Large vision-language models (LVLMs) are increasingly being applied to multi-view image inputs captured from diverse viewpoints. However, despite this growing use, current LVLMs often confuse or mismatch visual information originating from different instances or viewpoints, a phenomenon we term multi-view hallucination. To systematically analyze this problem, we construct MVH-Bench, a benchmark comprising 4.8k question-answer pairs targeting two types of hallucination: cross-instance and cross-view. Empirical results show that recent LVLMs struggle to correctly associate visual evidence with its corresponding instance or viewpoint.
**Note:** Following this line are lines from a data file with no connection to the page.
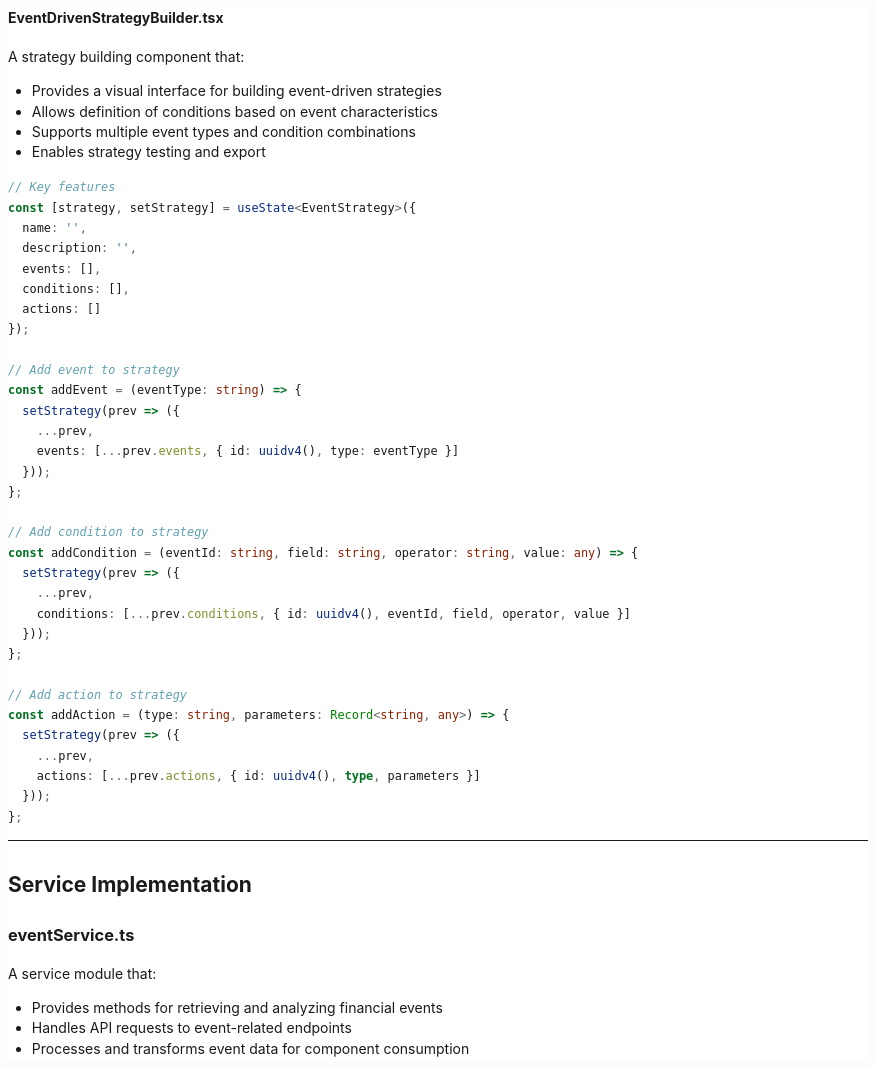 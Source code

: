 #### EventDrivenStrategyBuilder.tsx

A strategy building component that:
- Provides a visual interface for building event-driven strategies
- Allows definition of conditions based on event characteristics
- Supports multiple event types and condition combinations
- Enables strategy testing and export

```typescript
// Key features
const [strategy, setStrategy] = useState<EventStrategy>({
  name: '',
  description: '',
  events: [],
  conditions: [],
  actions: []
});

// Add event to strategy
const addEvent = (eventType: string) => {
  setStrategy(prev => ({
    ...prev,
    events: [...prev.events, { id: uuidv4(), type: eventType }]
  }));
};

// Add condition to strategy
const addCondition = (eventId: string, field: string, operator: string, value: any) => {
  setStrategy(prev => ({
    ...prev,
    conditions: [...prev.conditions, { id: uuidv4(), eventId, field, operator, value }]
  }));
};

// Add action to strategy
const addAction = (type: string, parameters: Record<string, any>) => {
  setStrategy(prev => ({
    ...prev,
    actions: [...prev.actions, { id: uuidv4(), type, parameters }]
  }));
};
```

---

## Service Implementation

### eventService.ts

A service module that:
- Provides methods for retrieving and analyzing financial events
- Handles API requests to event-related endpoints
- Processes and transforms event data for component consumption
To overcome this limitation, we propose Reference Shift Contrastive Decoding (RSCD), a training-free decoding technique that suppresses visual interference by generating negative logits through attention masking. Experiments on MVH-Bench with Qwen2.5-VL and LLaVA-OneVision demonstrate that RSCD consistently improves performance by up to 21.1 and 34.6 points over existing hallucination mitigation methods, highlighting the effectiveness of our approach.